Reviewed by Lexie CornerApr 24 2025
A recent study published in Engineering presents a significant development in dry adhesive technology. Researchers from Xi’an Jiaotong University, including Duorui Wang, Hongmiao Tian, Jinyou Shao, and their team, have developed a self-adaptive core-shell dry adhesive with a "live core." This adhesive shows high-strength adhesion even under non-parallel contact conditions.
(a) The entire structure and cross section of the macroscopic core-shell adhesives; (b) The section morphology of the core-shell adhesives; (c) A brief description of the mechanism of the core-shell adhesives; (d) The adhesion performance of the core-shell adhesives under misalignment situation (2°); (e) Demonstration of the self-adaptation and anti-overturning property of the core-shell adhesives. Image Credit: Duorui Wang et al.
Gecko-inspired adhesion technology, which utilizes van der Waals forces, has potential applications in robotics. However, non-parallel contact—a frequent challenge in real-world engineering scenarios—can weaken adhesion strength, compromising stability and operational efficiency. Despite the high theoretical adhesion potential of artificial dry adhesives, consistent performance has been difficult to achieve due to these non-parallel contact limitations.
The newly developed adhesive is inspired by the soft muscle and rigid bone in a gecko’s sole. It features a mushroom-shaped adhesion tip at the top that uses van der Waals forces for effective grip. It also incorporates a core-shell structure at the base to regulate interface stress.
Unlike traditional core-shell designs with a static "dead core," this adhesive includes a dynamic "live core" that rotates within the soft shell, resembling the function of skeletal joints. This rotation allows for stress equalization at the contact surface, enabling the adhesive to adapt to misalignments and improve performance in non-parallel contact situations.
Using materials such as polydimethylsiloxane (PDMS) and silicone rubber, the researchers fabricated the adhesive and assessed its microstructure, mechanical properties, and adhesion performance under both aligned and misaligned conditions.
The self-adaptive core-shell adhesive demonstrated adhesion strength up to 100 times greater than traditional homogeneous structures when subjected to non-parallel contact. It also exhibited strong anti-overturning capabilities, which are crucial for stable gripping in robotic applications.
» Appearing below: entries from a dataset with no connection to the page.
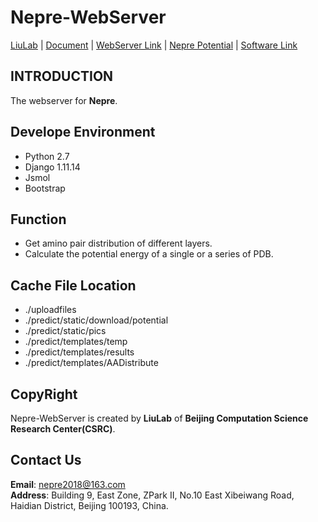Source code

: # Nepre-WebServer

[LiuLab]() | [Document]() | [WebServer Link]() | [Nepre Potential]() | [Software Link]()

## INTRODUCTION
The webserver for **Nepre**.

## Develope Environment
* Python 2.7
* Django 1.11.14
* Jsmol
* Bootstrap

## Function
* Get amino pair distribution of different layers.
* Calculate the potential energy of a single or a series of PDB.

## Cache File Location
* ./uploadfiles
* ./predict/static/download/potential
* ./predict/static/pics
* ./predict/templates/temp
* ./predict/templates/results
* ./predict/templates/AADistribute
## CopyRight
Nepre-WebServer is created by **LiuLab** of **Beijing Computation Science Research Center(CSRC)**.

## Contact Us
**Email**: nepre2018@163.com  
**Address**: Building 9, East Zone, ZPark II, No.10 East Xibeiwang Road, Haidian District, Beijing 100193, China.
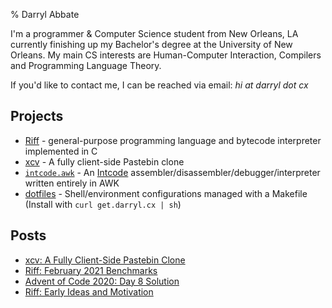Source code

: % Darryl Abbate

I'm a programmer & Computer Science student from New Orleans, LA
currently finishing up my Bachelor's degree at the University of New
Orleans. My main CS interests are Human-Computer Interaction,
Compilers and Programming Language Theory.

If you'd like to contact me, I can be reached via email: *hi at darryl
dot cx*

## Projects

- [Riff](https://riff.cx) - general-purpose programming language and
  bytecode interpreter implemented in C
- [xcv](https://rootbeersoup.github.io/xcv/) - A fully client-side
  Pastebin clone
- [`intcode.awk`](https://github.com/rootbeersoup/aoc/blob/master/19/intcode.awk) - 
  An [Intcode](https://adventofcode.com/2019/day/2)
  assembler/disassembler/debugger/interpreter written entirely in AWK
- [dotfiles](https://github.com/rootbeersoup/dotfiles) -
  Shell/environment configurations managed with a Makefile (Install
  with `curl get.darryl.cx | sh`)

## Posts

- [xcv: A Fully Client-Side Pastebin Clone](/xcv)
- [Riff: February 2021 Benchmarks](/riff-feb21-benchmarks)
- [Advent of Code 2020: Day 8 Solution](/aoc20day8)
- [Riff: Early Ideas and Motivation](/riff-early-ideas)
Finite element analysis (FEA) was used to investigate the adhesion mechanism. The FEA model showed that rotation of the rigid core within the core-shell structure significantly reduces the effective misalignment angle, optimizing stress distribution at the contact interface. This improved alignment and stress regulation contribute to the adhesive’s enhanced performance.
The adhesive’s performance was quantitatively assessed, demonstrating its superior capabilities under various preload conditions. The adhesive maintained strong and consistent adhesion even in high-temperature and water-rich environments.
To improve performance, the researchers optimized the adhesive’s structural design by studying the impact of factors such as the stiffness of the soft shell and rigid core, the geometric positioning of the rigid core, and its size on the core’s rotational angle and overall adhesion strength.
This self-adaptive core-shell dry adhesive offers significant potential for object manipulation, particularly on sloped or irregular surfaces. Its ability to adapt to non-parallel contact and resist overturning makes it well-suited for precision tasks, such as optical component assembly.
This technology marks a significant advancement in the development of gecko-inspired adhesion-based devices and systems.
Journal Reference:
Wang, D., et al. (2025). Self-Adaptive Core-Shell Dry Adhesive with a “Live Core” for High-Strength Adhesion under Non-Parallel Contact. Engineering. doi.org/10.1016/j.eng.2024.12.035.